Our Lyric likes having her brother at home-
it gives her more people to rule from her throne.
As you may be aware, when someone turns three,
she suddenly turns into high royalty.
She's beautiful, funny, outspoken and smart
and she dances and plays with all of her heart.


Malachi's grown the most, which is to be expected
and we've yet to find one single food he's rejected.
He's learning to walk and refuses to say
anything but "DADA," to his mother's dismay.


Kyle and I are quite boring, as we like to be.
He teaches youth Sunday School, and somebody
thought it would be an excellent joke to call me
to serve as a women's group Secretary.

They claim that the Happiest Place on this Earth
is a few hours south of us. For what it's worth, 
we finished our year with a trip down to see
if Orlando could bring us some holiday glee.

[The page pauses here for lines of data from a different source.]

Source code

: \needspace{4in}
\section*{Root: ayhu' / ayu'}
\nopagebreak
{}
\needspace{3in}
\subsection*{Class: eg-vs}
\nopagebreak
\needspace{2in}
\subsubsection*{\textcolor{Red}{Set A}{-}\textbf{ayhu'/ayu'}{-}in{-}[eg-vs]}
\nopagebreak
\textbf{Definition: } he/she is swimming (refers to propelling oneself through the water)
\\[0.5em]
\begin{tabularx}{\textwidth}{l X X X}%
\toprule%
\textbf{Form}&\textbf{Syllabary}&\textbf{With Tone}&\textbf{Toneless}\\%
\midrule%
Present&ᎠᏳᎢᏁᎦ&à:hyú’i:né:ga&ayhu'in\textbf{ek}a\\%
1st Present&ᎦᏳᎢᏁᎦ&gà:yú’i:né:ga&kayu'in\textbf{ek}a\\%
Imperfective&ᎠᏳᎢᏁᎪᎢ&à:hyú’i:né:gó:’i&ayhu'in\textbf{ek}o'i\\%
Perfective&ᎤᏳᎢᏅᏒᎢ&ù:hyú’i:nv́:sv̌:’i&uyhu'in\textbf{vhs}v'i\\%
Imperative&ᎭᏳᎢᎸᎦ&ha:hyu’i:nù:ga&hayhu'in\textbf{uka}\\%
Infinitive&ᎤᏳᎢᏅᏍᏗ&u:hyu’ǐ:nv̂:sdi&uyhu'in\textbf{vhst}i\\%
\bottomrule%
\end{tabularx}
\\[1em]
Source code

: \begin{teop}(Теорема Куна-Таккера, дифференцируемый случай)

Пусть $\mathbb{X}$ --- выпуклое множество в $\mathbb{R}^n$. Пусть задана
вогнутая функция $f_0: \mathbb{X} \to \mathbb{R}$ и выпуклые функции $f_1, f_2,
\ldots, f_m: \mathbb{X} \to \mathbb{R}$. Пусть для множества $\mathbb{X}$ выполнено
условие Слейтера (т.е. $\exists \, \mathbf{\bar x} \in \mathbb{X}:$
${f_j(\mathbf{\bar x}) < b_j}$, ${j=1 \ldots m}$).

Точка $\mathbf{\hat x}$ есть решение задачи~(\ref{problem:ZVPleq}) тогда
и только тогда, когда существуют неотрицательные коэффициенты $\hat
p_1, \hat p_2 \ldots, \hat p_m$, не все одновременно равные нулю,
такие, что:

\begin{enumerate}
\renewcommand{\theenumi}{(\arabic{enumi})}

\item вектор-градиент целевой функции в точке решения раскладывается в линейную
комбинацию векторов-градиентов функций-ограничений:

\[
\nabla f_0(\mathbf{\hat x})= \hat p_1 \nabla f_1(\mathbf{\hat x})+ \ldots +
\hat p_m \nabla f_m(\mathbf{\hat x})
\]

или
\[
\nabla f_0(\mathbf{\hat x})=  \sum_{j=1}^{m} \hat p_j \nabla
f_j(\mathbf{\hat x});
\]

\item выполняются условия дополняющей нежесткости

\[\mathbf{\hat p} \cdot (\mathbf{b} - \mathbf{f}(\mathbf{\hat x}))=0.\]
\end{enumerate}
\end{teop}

And it did. But the fact is, the claim isn't true.
We had fun, we came home, and confirmed what we knew:
'14 was packed full of hard work, stress, some pain.
But as long as our faith and our family remain, 
The Happiest Place on the Earth is right here, 
and we'll love '15 just as much as this past year.









Wednesday, July 16, 2014

You Can't Do Anything If You Put Your Mind To It

This is a concept I'm attempting to teach my children in a positive way. Damien, of course, has gone to a year of school and been fed this lovely, empowering, and patently untrue (when taken literally) principle, and he is SUCH a literal child that I occasionally have to crush dreams of sprouting wings or running (on foot) to Colorado to visit his grandmas tomorrow through sheer willpower.

When I was pregnant with Malachi, I faced the lovely glucose tolerance test. Many women dislike this test because of the icky, syrupy test substance, but my specific circumstances make it more of an issue of actual inability. I considered refusing to even attempt it, but after much pressure from my doctor and nurses, I made the poor decision to push through it. Having undergone a gastric bypass and being the owner of a small pouch instead of a standard-sized stomach, I am unable to consume significant volumes of food or drink, and anything with a high concentration of sugar makes me temporarily quite ill. However, never having placed an actual quantifiable limit on either volume or sugar concentration, I decided to give the test a shot and try the limits. 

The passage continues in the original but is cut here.